Instructions for the task: Leaving out the pictures, return word for word the stretch of entries below from the line holding "Anchor + IRT" through the line holding "B=\emptyset$: un razionale".

-------- Input records

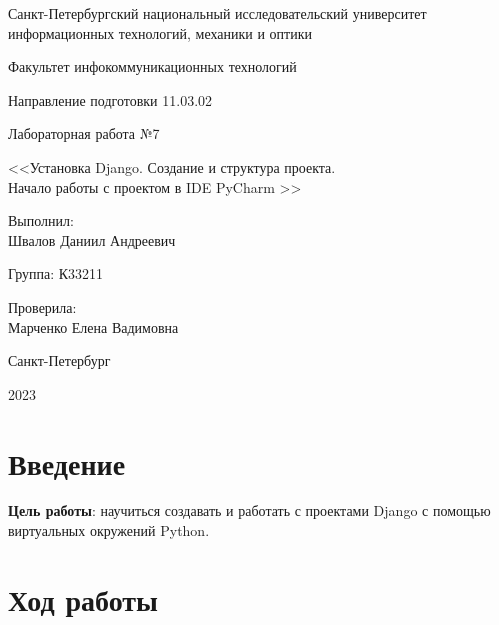 \documentclass[a4paper, 14pt]{extarticle}
\begin{document}
\begin{titlepage}
  \vspace{0pt plus2fill}
  \noindent

  \vspace{0pt plus6fill}
  \begin{center}
    Санкт-Петербургский национальный исследовательский университет
    информационных технологий, механики и оптики

    \vspace{0pt plus3fill}

    Факультет инфокоммуникационных технологий

    Направление подготовки 11.03.02

    \vspace{0pt plus2fill}

    Лабораторная работа №7

    <<Установка Django. Создание и структура проекта. \\ Начало работы с проектом в IDE PyCharm >>

  \end{center}

  \vspace{0pt plus9fill}
  \begin{flushright}
    Выполнил: \\
    Швалов Даниил Андреевич

    Группа: К33211

    Проверила: \\
    Марченко Елена Вадимовна
  \end{flushright}

  \vspace{0pt plus2fill}
  \begin{center}
    Санкт-Петербург

    2023
  \end{center}
\end{titlepage}

\section{Введение}

\textbf{Цель работы}: научиться создавать и работать с проектами Django с
помощью виртуальных окружений Python.

\section{Ход работы}
\end{document}
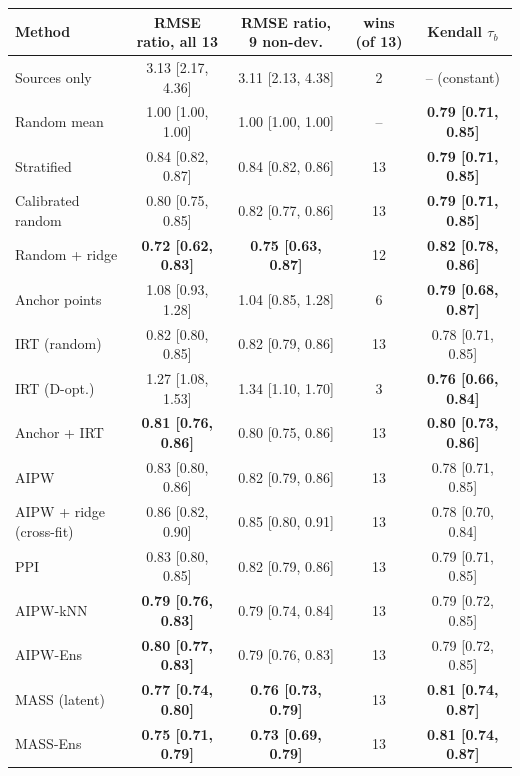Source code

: \begin{tabular}{lcccc}
\toprule
Method & RMSE ratio, all 13 & RMSE ratio, 9 non-dev. & wins (of 13) & Kendall $\tau_b$ \\
\midrule
Sources only & 3.13 [2.17, 4.36] & 3.11 [2.13, 4.38] & 2 & -- (constant) \\
Random mean & 1.00 [1.00, 1.00] & 1.00 [1.00, 1.00] & -- & \textbf{0.79 [0.71, 0.85]} \\
Stratified & 0.84 [0.82, 0.87] & 0.84 [0.82, 0.86] & 13 & \textbf{0.79 [0.71, 0.85]} \\
Calibrated random & 0.80 [0.75, 0.85] & 0.82 [0.77, 0.86] & 13 & \textbf{0.79 [0.71, 0.85]} \\
Random + ridge & \textbf{0.72 [0.62, 0.83]} & \textbf{0.75 [0.63, 0.87]} & 12 & \textbf{0.82 [0.78, 0.86]} \\
Anchor points & 1.08 [0.93, 1.28] & 1.04 [0.85, 1.28] & 6 & \textbf{0.79 [0.68, 0.87]} \\
IRT (random) & 0.82 [0.80, 0.85] & 0.82 [0.79, 0.86] & 13 & 0.78 [0.71, 0.85] \\
IRT (D-opt.) & 1.27 [1.08, 1.53] & 1.34 [1.10, 1.70] & 3 & \textbf{0.76 [0.66, 0.84]} \\
Anchor + IRT & \textbf{0.81 [0.76, 0.86]} & 0.80 [0.75, 0.86] & 13 & \textbf{0.80 [0.73, 0.86]} \\
AIPW & 0.83 [0.80, 0.86] & 0.82 [0.79, 0.86] & 13 & 0.78 [0.71, 0.85] \\
AIPW + ridge (cross-fit) & 0.86 [0.82, 0.90] & 0.85 [0.80, 0.91] & 13 & 0.78 [0.70, 0.84] \\
PPI & 0.83 [0.80, 0.85] & 0.82 [0.79, 0.86] & 13 & 0.79 [0.71, 0.85] \\
AIPW-kNN & \textbf{0.79 [0.76, 0.83]} & 0.79 [0.74, 0.84] & 13 & 0.79 [0.72, 0.85] \\
AIPW-Ens & \textbf{0.80 [0.77, 0.83]} & 0.79 [0.76, 0.83] & 13 & 0.79 [0.72, 0.85] \\
MASS (latent) & \textbf{0.77 [0.74, 0.80]} & \textbf{0.76 [0.73, 0.79]} & 13 & \textbf{0.81 [0.74, 0.87]} \\
MASS-Ens & \textbf{0.75 [0.71, 0.79]} & \textbf{0.73 [0.69, 0.79]} & 13 & \textbf{0.81 [0.74, 0.87]} \\
\bottomrule
\end{tabular}
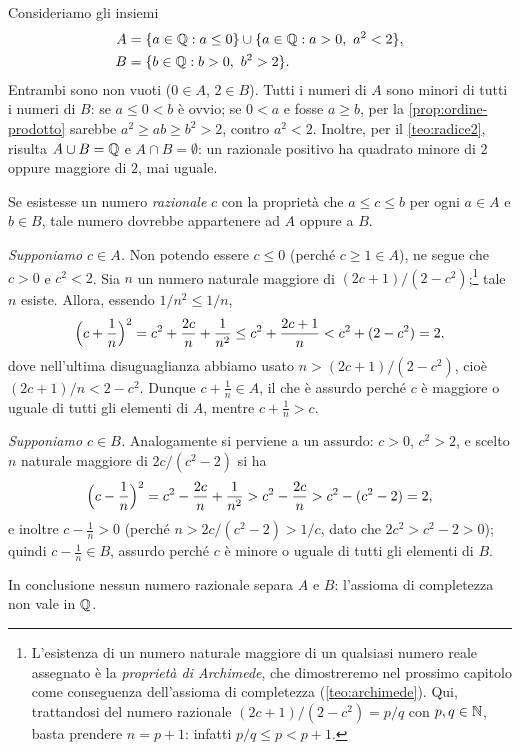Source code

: \begin{dimostrazione}
Consideriamo gli insiemi
\begin{align}
  A&=\{a\in\Q : a\le0\}\cup\{a\in\Q : a>0,\ a^{2}<2\}, \label{eq:AB-radice2}\\
  B&=\{b\in\Q : b>0,\ b^{2}>2\}. \notag
\end{align}
Entrambi sono non vuoti ($0\in A$, $2\in B$). Tutti i numeri di $A$ sono minori di
tutti i numeri di $B$: se $a\le0<b$ è ovvio; se $0<a$ e fosse $a\ge b$, per la
\cref{prop:ordine-prodotto} sarebbe $a^{2}\ge ab\ge b^{2}>2$, contro $a^{2}<2$. Inoltre,
per il \cref{teo:radice2}, risulta $A\cup B=\Q$ e $A\cap B=\emptyset$: un razionale
positivo ha quadrato minore di $2$ oppure maggiore di $2$, mai uguale.

Se esistesse un numero \emph{razionale} $c$ con la proprietà che $a\le c\le b$ per ogni
$a\in A$ e $b\in B$, tale numero dovrebbe appartenere ad $A$ oppure a $B$.

\emph{Supponiamo $c\in A$.} Non potendo essere $c\le0$ (perché $c\ge1\in A$), ne segue
che $c>0$ e $c^{2}<2$. Sia $n$ un numero naturale maggiore di
$(2c+1)/(2-c^{2})$;\footnote{L'esistenza di un numero naturale maggiore di un
qualsiasi numero reale assegnato è la \emph{proprietà di Archimede}, che dimostreremo
nel prossimo capitolo come conseguenza dell'assioma di completezza (\cref{teo:archimede}). Qui, trattandosi
del numero razionale $(2c+1)/(2-c^{2})=p/q$ con $p,q\in\N$, basta prendere
$n=p+1$: infatti $p/q\le p<p+1$.} tale $n$ esiste. Allora, essendo $1/n^{2}\le1/n$,
\begin{equation}\label{eq:stima-radice2}
  \Bigl(c+\frac1n\Bigr)^{2} = c^{2}+\frac{2c}{n}+\frac{1}{n^{2}}
  \le c^{2}+\frac{2c+1}{n} < c^{2}+(2-c^{2}) = 2,
\end{equation}
dove nell'ultima disuguaglianza abbiamo usato $n>(2c+1)/(2-c^{2})$, cioè
$(2c+1)/n<2-c^{2}$. Dunque $c+\frac1n\in A$, il che è assurdo perché $c$ è maggiore o
uguale di tutti gli elementi di $A$, mentre $c+\frac1n>c$.

\emph{Supponiamo $c\in B$.} Analogamente si perviene a un assurdo: $c>0$, $c^{2}>2$, e
scelto $n$ naturale maggiore di $2c/(c^{2}-2)$ si ha
\[
  \Bigl(c-\frac1n\Bigr)^{2} = c^{2}-\frac{2c}{n}+\frac{1}{n^{2}} > c^{2}-\frac{2c}{n}
  > c^{2}-(c^{2}-2) = 2,
\]
e inoltre $c-\frac1n>0$ (perché $n>2c/(c^{2}-2)>1/c$, dato che $2c^{2}>c^{2}-2>0$);
quindi $c-\frac1n\in B$, assurdo perché $c$ è minore o uguale di tutti gli elementi di
$B$.

In conclusione nessun numero razionale separa $A$ e $B$: l'assioma di completezza non
vale in $\Q$.
\end{dimostrazione}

----------------

Expected answer:
Anchor + IRT & \textbf{0.81 [0.76, 0.86]} & 0.80 [0.75, 0.86] & 13 & \textbf{0.80 [0.73, 0.86]} \\
AIPW & 0.83 [0.80, 0.86] & 0.82 [0.79, 0.86] & 13 & 0.78 [0.71, 0.85] \\
AIPW + ridge (cross-fit) & 0.86 [0.82, 0.90] & 0.85 [0.80, 0.91] & 13 & 0.78 [0.70, 0.84] \\
PPI & 0.83 [0.80, 0.85] & 0.82 [0.79, 0.86] & 13 & 0.79 [0.71, 0.85] \\
AIPW-kNN & \textbf{0.79 [0.76, 0.83]} & 0.79 [0.74, 0.84] & 13 & 0.79 [0.72, 0.85] \\
AIPW-Ens & \textbf{0.80 [0.77, 0.83]} & 0.79 [0.76, 0.83] & 13 & 0.79 [0.72, 0.85] \\
MASS (latent) & \textbf{0.77 [0.74, 0.80]} & \textbf{0.76 [0.73, 0.79]} & 13 & \textbf{0.81 [0.74, 0.87]} \\
MASS-Ens & \textbf{0.75 [0.71, 0.79]} & \textbf{0.73 [0.69, 0.79]} & 13 & \textbf{0.81 [0.74, 0.87]} \\
\bottomrule
\end{tabular}
Source code

: \begin{dimostrazione}
Consideriamo gli insiemi
\begin{align}
  A&=\{a\in\Q : a\le0\}\cup\{a\in\Q : a>0,\ a^{2}<2\}, \label{eq:AB-radice2}\\
  B&=\{b\in\Q : b>0,\ b^{2}>2\}. \notag
\end{align}
Entrambi sono non vuoti ($0\in A$, $2\in B$). Tutti i numeri di $A$ sono minori di
tutti i numeri di $B$: se $a\le0<b$ è ovvio; se $0<a$ e fosse $a\ge b$, per la
\cref{prop:ordine-prodotto} sarebbe $a^{2}\ge ab\ge b^{2}>2$, contro $a^{2}<2$. Inoltre,
per il \cref{teo:radice2}, risulta $A\cup B=\Q$ e $A\cap B=\emptyset$: un razionale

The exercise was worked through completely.